Where does the word "https" occur in the data below? Copy each line that holds it.
________________________
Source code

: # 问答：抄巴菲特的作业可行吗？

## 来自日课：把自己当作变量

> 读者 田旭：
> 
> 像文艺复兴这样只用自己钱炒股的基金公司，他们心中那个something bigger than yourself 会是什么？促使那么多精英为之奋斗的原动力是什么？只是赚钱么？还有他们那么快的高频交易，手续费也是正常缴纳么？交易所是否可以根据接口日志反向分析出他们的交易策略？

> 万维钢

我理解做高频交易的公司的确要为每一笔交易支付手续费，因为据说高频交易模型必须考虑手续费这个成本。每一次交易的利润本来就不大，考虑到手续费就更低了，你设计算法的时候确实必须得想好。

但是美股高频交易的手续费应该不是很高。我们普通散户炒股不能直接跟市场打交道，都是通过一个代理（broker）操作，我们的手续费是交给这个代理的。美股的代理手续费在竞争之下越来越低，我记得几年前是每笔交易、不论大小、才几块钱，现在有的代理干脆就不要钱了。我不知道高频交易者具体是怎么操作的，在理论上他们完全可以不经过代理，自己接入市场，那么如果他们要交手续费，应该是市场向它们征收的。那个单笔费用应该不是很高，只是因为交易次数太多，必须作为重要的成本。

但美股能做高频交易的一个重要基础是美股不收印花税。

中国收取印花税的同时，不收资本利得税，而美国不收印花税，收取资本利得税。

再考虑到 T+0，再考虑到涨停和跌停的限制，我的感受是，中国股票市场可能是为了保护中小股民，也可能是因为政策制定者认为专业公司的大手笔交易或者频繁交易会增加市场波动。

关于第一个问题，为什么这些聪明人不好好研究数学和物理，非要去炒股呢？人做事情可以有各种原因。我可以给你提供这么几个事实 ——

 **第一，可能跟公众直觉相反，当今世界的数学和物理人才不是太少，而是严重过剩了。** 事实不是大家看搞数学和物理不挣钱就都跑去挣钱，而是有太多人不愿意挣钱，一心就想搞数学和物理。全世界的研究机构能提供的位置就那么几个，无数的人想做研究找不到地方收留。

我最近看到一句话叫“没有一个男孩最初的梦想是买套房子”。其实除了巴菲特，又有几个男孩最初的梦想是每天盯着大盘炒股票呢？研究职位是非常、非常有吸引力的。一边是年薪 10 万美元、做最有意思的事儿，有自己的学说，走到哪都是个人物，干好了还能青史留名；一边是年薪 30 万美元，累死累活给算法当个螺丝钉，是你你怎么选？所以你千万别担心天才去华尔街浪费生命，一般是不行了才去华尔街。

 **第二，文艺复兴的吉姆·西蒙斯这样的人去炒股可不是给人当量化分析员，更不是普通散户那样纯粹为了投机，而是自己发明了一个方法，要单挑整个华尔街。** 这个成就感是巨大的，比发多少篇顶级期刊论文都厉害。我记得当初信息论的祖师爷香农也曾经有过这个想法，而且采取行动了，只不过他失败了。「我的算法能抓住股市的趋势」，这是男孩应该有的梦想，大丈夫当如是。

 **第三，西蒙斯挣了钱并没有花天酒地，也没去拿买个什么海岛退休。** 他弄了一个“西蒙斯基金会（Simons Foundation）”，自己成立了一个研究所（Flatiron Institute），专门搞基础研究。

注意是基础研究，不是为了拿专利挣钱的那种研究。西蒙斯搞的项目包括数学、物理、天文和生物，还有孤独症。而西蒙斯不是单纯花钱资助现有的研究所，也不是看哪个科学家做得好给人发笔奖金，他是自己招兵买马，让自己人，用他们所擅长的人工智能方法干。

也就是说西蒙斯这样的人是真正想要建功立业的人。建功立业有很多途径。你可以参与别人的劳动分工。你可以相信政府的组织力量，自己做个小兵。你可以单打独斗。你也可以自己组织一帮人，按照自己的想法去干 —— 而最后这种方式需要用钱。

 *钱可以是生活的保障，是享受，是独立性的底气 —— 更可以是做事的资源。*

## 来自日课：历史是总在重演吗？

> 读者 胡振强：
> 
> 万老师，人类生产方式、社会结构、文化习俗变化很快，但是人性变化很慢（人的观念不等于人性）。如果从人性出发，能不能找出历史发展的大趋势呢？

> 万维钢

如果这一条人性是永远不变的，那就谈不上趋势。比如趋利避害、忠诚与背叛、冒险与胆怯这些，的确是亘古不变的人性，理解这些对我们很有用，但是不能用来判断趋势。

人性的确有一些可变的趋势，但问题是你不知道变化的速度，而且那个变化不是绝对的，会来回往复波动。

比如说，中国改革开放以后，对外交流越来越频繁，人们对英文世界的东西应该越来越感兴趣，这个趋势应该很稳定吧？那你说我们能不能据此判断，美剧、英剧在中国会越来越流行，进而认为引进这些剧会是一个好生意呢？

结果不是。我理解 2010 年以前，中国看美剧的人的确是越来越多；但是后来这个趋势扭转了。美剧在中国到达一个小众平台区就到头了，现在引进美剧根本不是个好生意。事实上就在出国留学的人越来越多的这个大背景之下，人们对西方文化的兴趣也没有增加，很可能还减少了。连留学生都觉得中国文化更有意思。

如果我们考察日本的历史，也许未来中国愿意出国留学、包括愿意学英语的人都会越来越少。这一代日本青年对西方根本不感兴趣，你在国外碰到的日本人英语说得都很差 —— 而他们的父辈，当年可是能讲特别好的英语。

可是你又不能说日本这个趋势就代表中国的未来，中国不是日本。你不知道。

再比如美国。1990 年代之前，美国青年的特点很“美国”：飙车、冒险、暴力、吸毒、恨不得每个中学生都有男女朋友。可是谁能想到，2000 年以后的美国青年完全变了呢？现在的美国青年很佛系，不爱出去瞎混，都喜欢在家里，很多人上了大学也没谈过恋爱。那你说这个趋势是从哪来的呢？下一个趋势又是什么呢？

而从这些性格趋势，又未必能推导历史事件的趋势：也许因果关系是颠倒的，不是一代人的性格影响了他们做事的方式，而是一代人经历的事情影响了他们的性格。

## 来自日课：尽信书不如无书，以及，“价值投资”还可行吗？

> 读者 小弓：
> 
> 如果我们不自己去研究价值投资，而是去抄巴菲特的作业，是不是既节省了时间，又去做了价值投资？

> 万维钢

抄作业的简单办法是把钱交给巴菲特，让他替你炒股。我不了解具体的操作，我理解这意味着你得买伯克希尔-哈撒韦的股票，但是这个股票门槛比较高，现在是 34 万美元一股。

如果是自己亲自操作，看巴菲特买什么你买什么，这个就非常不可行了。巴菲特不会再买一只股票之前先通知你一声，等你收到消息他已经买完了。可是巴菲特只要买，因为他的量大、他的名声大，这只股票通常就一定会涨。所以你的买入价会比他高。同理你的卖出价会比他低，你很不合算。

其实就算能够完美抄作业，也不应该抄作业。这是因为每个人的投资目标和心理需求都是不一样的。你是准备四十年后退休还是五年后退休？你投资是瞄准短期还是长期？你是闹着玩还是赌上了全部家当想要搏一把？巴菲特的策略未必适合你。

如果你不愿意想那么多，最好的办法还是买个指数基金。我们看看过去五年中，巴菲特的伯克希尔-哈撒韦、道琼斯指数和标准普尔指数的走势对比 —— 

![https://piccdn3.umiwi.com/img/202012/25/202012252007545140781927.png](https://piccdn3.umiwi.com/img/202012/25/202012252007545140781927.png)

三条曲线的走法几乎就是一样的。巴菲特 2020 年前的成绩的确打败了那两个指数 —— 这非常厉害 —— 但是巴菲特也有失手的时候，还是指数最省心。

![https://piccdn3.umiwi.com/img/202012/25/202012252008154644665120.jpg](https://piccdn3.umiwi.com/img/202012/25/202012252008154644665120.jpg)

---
________________________
[Reply]:
![https://piccdn3.umiwi.com/img/202012/25/202012252007545140781927.png](https://piccdn3.umiwi.com/img/202012/25/202012252007545140781927.png)
![https://piccdn3.umiwi.com/img/202012/25/202012252008154644665120.jpg](https://piccdn3.umiwi.com/img/202012/25/202012252008154644665120.jpg)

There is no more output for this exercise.